ABOUT THIS EXERCISE
Copy out precisely the lines from the start of the data through the line with "But the trend", and keep pictures out of it.

#### GIVEN DATA

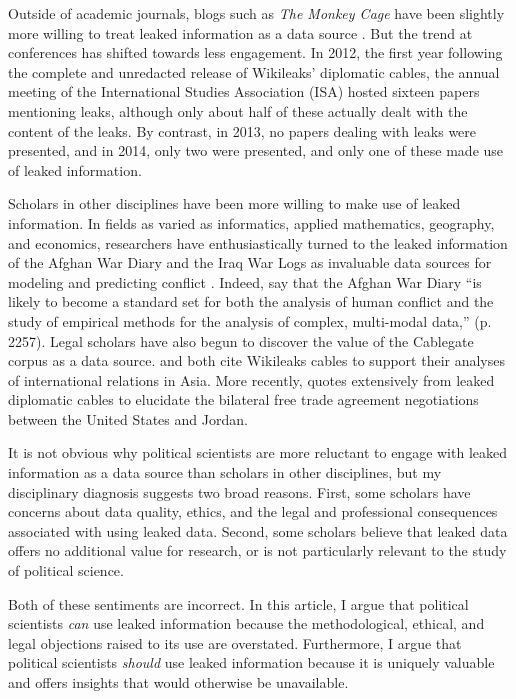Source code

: \documentclass[12pt]{article}
\begin{document}
Outside of academic journals, blogs such as \textit{The Monkey Cage} have been slightly more willing 
to treat leaked information as a data source \citep{voeten2010wikileaks,michael2013united}.
But the trend at conferences has shifted towards less engagement. In 2012, the first year following the 
complete and unredacted release of Wikileaks' diplomatic cables, the annual meeting of the International Studies 
Association (ISA) hosted sixteen papers mentioning leaks, although only about half of these actually dealt 
with the content of the leaks. By contrast, in 2013, no papers dealing with leaks were presented, and in 2014, 
only two were presented, and only one of these made use of leaked information.

Scholars in other disciplines have been more willing to make use of leaked information. 
In fields as varied as informatics, applied mathematics, geography, and economics, researchers have 
enthusiastically turned to the leaked information of the Afghan War Diary and the Iraq War Logs 
as invaluable data sources for modeling and predicting conflict \citep{oloughlin2010peering,linke2012space-time,zammit-mangion2012point,cseke2013sparse,rusch2013model,
zammit-mangion2013modeling}.
Indeed, \citet{dedeo2013bootstrap} say that the Afghan War Diary ``is likely to become 
a standard set for both the analysis of human conflict and the study of empirical methods for the 
analysis of complex, multi-modal data,'' (p. 2257). Legal scholars have also begun to discover 
the value of the Cablegate corpus as a data source. \citet{khoo2011what} and \citet{mendis2012destiny} 
both cite Wikileaks cables to support their analyses of international relations in Asia. 
More recently, \citet{el_said2012morning} quotes extensively from 
leaked diplomatic cables to elucidate the bilateral free trade agreement negotiations between the United States 
and Jordan. 

It is not obvious why political scientists are more reluctant to engage with 
leaked information as a data source than scholars in other disciplines, but my disciplinary 
diagnosis suggests two broad reasons. First, some scholars have concerns about data quality, 
ethics, and the legal and professional consequences associated with using leaked data. 
Second, some scholars believe that leaked data offers no additional value for research, 
or is not particularly relevant to the study of political science.

Both of these sentiments are incorrect. 
In this article, I argue that political scientists \emph{can} use leaked information because 
the methodological, ethical, and legal objections raised to its use are overstated. 
Furthermore, I argue that political scientists \emph{should} use leaked information because it 
is uniquely valuable and offers insights that would otherwise be unavailable.
\end{document}
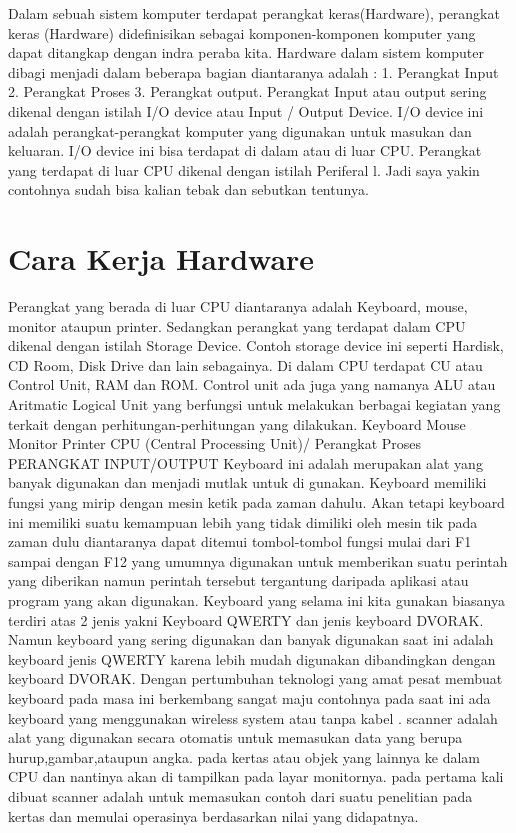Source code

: Dalam sebuah sistem komputer terdapat perangkat keras(Hardware), perangkat keras (Hardware) didefinisikan sebagai komponen-komponen komputer yang dapat ditangkap dengan indra peraba kita. Hardware dalam sistem komputer dibagi menjadi dalam beberapa bagian diantaranya adalah : 1. Perangkat Input 2. Perangkat Proses 3. Perangkat output. Perangkat Input atau output sering dikenal dengan istilah I/O device atau Input / Output Device. I/O device ini adalah perangkat-perangkat komputer yang digunakan untuk masukan dan keluaran. I/O device ini bisa terdapat di dalam atau di luar CPU. Perangkat yang terdapat di luar CPU dikenal dengan istilah Periferal l. Jadi saya yakin contohnya sudah bisa kalian tebak dan sebutkan tentunya.
\section{Cara Kerja Hardware}
Perangkat yang berada di luar CPU diantaranya adalah Keyboard, mouse, monitor ataupun printer. Sedangkan perangkat yang terdapat dalam CPU dikenal dengan istilah Storage Device. Contoh storage device ini seperti Hardisk, CD Room, Disk Drive dan lain sebagainya. Di dalam CPU terdapat CU atau Control Unit, RAM dan ROM. Control unit ada juga yang namanya ALU atau Aritmatic Logical Unit yang berfungsi untuk melakukan berbagai kegiatan yang terkait dengan perhitungan-perhitungan yang dilakukan.
Keyboard Mouse Monitor Printer CPU (Central Processing Unit)/ Perangkat Proses PERANGKAT INPUT/OUTPUT Keyboard ini adalah merupakan alat yang banyak digunakan dan menjadi mutlak untuk di gunakan. Keyboard memiliki fungsi yang mirip dengan mesin ketik pada zaman dahulu. Akan tetapi keyboard ini memiliki  suatu kemampuan lebih yang tidak dimiliki oleh mesin tik pada zaman dulu diantaranya dapat ditemui tombol-tombol fungsi mulai dari F1 sampai dengan F12 yang umumnya digunakan untuk memberikan suatu perintah yang diberikan namun perintah tersebut tergantung daripada aplikasi atau program yang akan digunakan. Keyboard yang selama ini kita gunakan biasanya terdiri atas 2 jenis yakni Keyboard QWERTY dan jenis keyboard DVORAK. Namun keyboard yang sering digunakan dan banyak digunakan saat ini adalah keyboard jenis QWERTY karena lebih mudah digunakan dibandingkan dengan keyboard DVORAK. Dengan pertumbuhan teknologi yang amat pesat membuat keyboard pada masa ini berkembang sangat maju contohnya pada saat ini ada keyboard yang menggunakan wireless system atau tanpa kabel . scanner adalah alat yang digunakan secara otomatis untuk memasukan data yang berupa hurup,gambar,ataupun angka. pada kertas atau objek yang lainnya ke dalam CPU dan nantinya akan di tampilkan pada layar monitornya. pada pertama kali dibuat scanner adalah untuk memasukan contoh dari suatu penelitian pada kertas dan memulai operasinya berdasarkan nilai yang didapatnya.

########

ANSWER SECTION
Source code

: \documentclass[12pt]{article}
\begin{document}
Outside of academic journals, blogs such as \textit{The Monkey Cage} have been slightly more willing 
to treat leaked information as a data source \citep{voeten2010wikileaks,michael2013united}.
But the trend at conferences has shifted towards less engagement. In 2012, the first year following the 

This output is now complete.